INSTRUCTIONS TO FOLLOW
Please give the data again in full, precisely as it is written.

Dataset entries
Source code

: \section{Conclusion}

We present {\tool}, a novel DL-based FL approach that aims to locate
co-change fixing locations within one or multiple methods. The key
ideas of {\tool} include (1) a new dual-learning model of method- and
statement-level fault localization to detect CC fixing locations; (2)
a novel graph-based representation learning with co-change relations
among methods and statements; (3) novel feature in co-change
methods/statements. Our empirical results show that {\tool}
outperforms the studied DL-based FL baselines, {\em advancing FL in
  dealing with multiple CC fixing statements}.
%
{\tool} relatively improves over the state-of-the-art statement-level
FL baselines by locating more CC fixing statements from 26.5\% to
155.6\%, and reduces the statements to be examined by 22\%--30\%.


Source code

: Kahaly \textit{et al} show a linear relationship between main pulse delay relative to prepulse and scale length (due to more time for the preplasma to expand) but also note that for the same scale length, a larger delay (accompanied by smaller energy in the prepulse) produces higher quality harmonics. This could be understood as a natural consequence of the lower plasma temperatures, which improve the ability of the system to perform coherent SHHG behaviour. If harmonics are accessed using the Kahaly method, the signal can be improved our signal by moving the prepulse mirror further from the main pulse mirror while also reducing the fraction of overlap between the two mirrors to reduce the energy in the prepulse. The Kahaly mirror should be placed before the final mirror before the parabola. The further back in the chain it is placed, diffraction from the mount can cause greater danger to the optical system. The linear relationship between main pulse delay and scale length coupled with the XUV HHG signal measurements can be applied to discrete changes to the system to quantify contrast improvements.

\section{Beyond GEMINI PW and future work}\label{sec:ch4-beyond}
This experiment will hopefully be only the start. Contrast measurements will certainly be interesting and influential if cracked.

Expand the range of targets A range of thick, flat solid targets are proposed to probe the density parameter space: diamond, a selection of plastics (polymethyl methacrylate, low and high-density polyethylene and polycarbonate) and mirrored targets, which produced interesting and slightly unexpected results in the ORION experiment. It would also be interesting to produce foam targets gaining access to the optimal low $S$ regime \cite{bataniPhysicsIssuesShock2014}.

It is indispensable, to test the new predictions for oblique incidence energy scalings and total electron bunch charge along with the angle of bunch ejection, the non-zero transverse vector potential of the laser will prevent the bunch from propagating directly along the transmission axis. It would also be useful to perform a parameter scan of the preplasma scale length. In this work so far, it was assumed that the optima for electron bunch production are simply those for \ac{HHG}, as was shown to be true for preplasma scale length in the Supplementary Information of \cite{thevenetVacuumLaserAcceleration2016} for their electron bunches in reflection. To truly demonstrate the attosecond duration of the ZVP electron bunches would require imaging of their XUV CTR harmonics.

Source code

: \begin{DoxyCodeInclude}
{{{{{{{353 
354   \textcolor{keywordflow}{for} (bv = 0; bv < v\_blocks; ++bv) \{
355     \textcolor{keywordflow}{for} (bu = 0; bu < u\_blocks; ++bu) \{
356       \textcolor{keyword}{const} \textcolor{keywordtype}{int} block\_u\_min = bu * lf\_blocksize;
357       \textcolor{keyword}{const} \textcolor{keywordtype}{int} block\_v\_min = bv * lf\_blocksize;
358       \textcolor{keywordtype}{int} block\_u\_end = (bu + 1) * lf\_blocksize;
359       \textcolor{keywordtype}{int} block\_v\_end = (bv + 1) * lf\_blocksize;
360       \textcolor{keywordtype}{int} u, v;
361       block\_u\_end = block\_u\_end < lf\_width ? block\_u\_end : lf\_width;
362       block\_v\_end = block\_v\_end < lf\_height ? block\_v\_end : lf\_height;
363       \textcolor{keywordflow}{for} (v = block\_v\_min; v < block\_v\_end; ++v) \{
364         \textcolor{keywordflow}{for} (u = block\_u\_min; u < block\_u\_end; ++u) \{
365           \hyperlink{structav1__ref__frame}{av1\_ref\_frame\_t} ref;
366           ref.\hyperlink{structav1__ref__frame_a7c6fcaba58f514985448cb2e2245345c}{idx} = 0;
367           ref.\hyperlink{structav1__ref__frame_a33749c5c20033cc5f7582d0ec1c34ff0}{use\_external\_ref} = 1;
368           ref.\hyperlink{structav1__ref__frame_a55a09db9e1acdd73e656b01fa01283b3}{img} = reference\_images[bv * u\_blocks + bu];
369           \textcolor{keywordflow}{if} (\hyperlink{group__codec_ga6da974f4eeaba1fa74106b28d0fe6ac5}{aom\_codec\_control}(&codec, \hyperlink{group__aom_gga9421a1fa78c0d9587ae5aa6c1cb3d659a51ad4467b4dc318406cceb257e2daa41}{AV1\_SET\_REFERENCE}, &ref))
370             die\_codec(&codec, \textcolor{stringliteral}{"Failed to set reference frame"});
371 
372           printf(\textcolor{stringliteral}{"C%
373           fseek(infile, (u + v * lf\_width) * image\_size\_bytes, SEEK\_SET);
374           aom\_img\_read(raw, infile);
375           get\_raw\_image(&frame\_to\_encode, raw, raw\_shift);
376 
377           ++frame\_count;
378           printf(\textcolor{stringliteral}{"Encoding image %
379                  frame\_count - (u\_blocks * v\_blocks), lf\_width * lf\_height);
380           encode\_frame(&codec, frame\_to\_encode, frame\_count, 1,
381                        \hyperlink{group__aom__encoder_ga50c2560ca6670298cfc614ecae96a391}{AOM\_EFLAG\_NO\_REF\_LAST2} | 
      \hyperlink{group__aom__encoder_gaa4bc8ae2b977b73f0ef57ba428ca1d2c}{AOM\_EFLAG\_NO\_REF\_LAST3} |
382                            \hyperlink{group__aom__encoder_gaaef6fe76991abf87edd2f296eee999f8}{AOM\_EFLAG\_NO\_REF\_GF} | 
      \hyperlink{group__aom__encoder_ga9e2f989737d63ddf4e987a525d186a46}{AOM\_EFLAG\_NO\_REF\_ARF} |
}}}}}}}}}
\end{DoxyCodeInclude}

ANSWER TO THE EXERCISE
Source code

: \section{Conclusion}

We present {\tool}, a novel DL-based FL approach that aims to locate
co-change fixing locations within one or multiple methods. The key
ideas of {\tool} include (1) a new dual-learning model of method- and
statement-level fault localization to detect CC fixing locations; (2)
a novel graph-based representation learning with co-change relations
among methods and statements; (3) novel feature in co-change
methods/statements. Our empirical results show that {\tool}
outperforms the studied DL-based FL baselines, {\em advancing FL in
  dealing with multiple CC fixing statements}.
%
{\tool} relatively improves over the state-of-the-art statement-level
FL baselines by locating more CC fixing statements from 26.5\% to
155.6\%, and reduces the statements to be examined by 22\%--30\%.


Source code

: Kahaly \textit{et al} show a linear relationship between main pulse delay relative to prepulse and scale length (due to more time for the preplasma to expand) but also note that for the same scale length, a larger delay (accompanied by smaller energy in the prepulse) produces higher quality harmonics. This could be understood as a natural consequence of the lower plasma temperatures, which improve the ability of the system to perform coherent SHHG behaviour. If harmonics are accessed using the Kahaly method, the signal can be improved our signal by moving the prepulse mirror further from the main pulse mirror while also reducing the fraction of overlap between the two mirrors to reduce the energy in the prepulse. The Kahaly mirror should be placed before the final mirror before the parabola. The further back in the chain it is placed, diffraction from the mount can cause greater danger to the optical system. The linear relationship between main pulse delay and scale length coupled with the XUV HHG signal measurements can be applied to discrete changes to the system to quantify contrast improvements.

\section{Beyond GEMINI PW and future work}\label{sec:ch4-beyond}
This experiment will hopefully be only the start. Contrast measurements will certainly be interesting and influential if cracked.

Expand the range of targets A range of thick, flat solid targets are proposed to probe the density parameter space: diamond, a selection of plastics (polymethyl methacrylate, low and high-density polyethylene and polycarbonate) and mirrored targets, which produced interesting and slightly unexpected results in the ORION experiment. It would also be interesting to produce foam targets gaining access to the optimal low $S$ regime \cite{bataniPhysicsIssuesShock2014}.

It is indispensable, to test the new predictions for oblique incidence energy scalings and total electron bunch charge along with the angle of bunch ejection, the non-zero transverse vector potential of the laser will prevent the bunch from propagating directly along the transmission axis. It would also be useful to perform a parameter scan of the preplasma scale length. In this work so far, it was assumed that the optima for electron bunch production are simply those for \ac{HHG}, as was shown to be true for preplasma scale length in the Supplementary Information of \cite{thevenetVacuumLaserAcceleration2016} for their electron bunches in reflection. To truly demonstrate the attosecond duration of the ZVP electron bunches would require imaging of their XUV CTR harmonics.

Source code

: \begin{DoxyCodeInclude}
{{{{{{{353 
354   \textcolor{keywordflow}{for} (bv = 0; bv < v\_blocks; ++bv) \{
355     \textcolor{keywordflow}{for} (bu = 0; bu < u\_blocks; ++bu) \{
356       \textcolor{keyword}{const} \textcolor{keywordtype}{int} block\_u\_min = bu * lf\_blocksize;
357       \textcolor{keyword}{const} \textcolor{keywordtype}{int} block\_v\_min = bv * lf\_blocksize;
358       \textcolor{keywordtype}{int} block\_u\_end = (bu + 1) * lf\_blocksize;
359       \textcolor{keywordtype}{int} block\_v\_end = (bv + 1) * lf\_blocksize;
360       \textcolor{keywordtype}{int} u, v;
361       block\_u\_end = block\_u\_end < lf\_width ? block\_u\_end : lf\_width;
362       block\_v\_end = block\_v\_end < lf\_height ? block\_v\_end : lf\_height;
363       \textcolor{keywordflow}{for} (v = block\_v\_min; v < block\_v\_end; ++v) \{
364         \textcolor{keywordflow}{for} (u = block\_u\_min; u < block\_u\_end; ++u) \{
365           \hyperlink{structav1__ref__frame}{av1\_ref\_frame\_t} ref;
366           ref.\hyperlink{structav1__ref__frame_a7c6fcaba58f514985448cb2e2245345c}{idx} = 0;
367           ref.\hyperlink{structav1__ref__frame_a33749c5c20033cc5f7582d0ec1c34ff0}{use\_external\_ref} = 1;
368           ref.\hyperlink{structav1__ref__frame_a55a09db9e1acdd73e656b01fa01283b3}{img} = reference\_images[bv * u\_blocks + bu];
369           \textcolor{keywordflow}{if} (\hyperlink{group__codec_ga6da974f4eeaba1fa74106b28d0fe6ac5}{aom\_codec\_control}(&codec, \hyperlink{group__aom_gga9421a1fa78c0d9587ae5aa6c1cb3d659a51ad4467b4dc318406cceb257e2daa41}{AV1\_SET\_REFERENCE}, &ref))
370             die\_codec(&codec, \textcolor{stringliteral}{"Failed to set reference frame"});
371 
372           printf(\textcolor{stringliteral}{"C%
373           fseek(infile, (u + v * lf\_width) * image\_size\_bytes, SEEK\_SET);
374           aom\_img\_read(raw, infile);
375           get\_raw\_image(&frame\_to\_encode, raw, raw\_shift);
376 
377           ++frame\_count;
378           printf(\textcolor{stringliteral}{"Encoding image %
379                  frame\_count - (u\_blocks * v\_blocks), lf\_width * lf\_height);
380           encode\_frame(&codec, frame\_to\_encode, frame\_count, 1,
381                        \hyperlink{group__aom__encoder_ga50c2560ca6670298cfc614ecae96a391}{AOM\_EFLAG\_NO\_REF\_LAST2} | 
      \hyperlink{group__aom__encoder_gaa4bc8ae2b977b73f0ef57ba428ca1d2c}{AOM\_EFLAG\_NO\_REF\_LAST3} |
382                            \hyperlink{group__aom__encoder_gaaef6fe76991abf87edd2f296eee999f8}{AOM\_EFLAG\_NO\_REF\_GF} | 
      \hyperlink{group__aom__encoder_ga9e2f989737d63ddf4e987a525d186a46}{AOM\_EFLAG\_NO\_REF\_ARF} |
}}}}}}}}}
\end{DoxyCodeInclude}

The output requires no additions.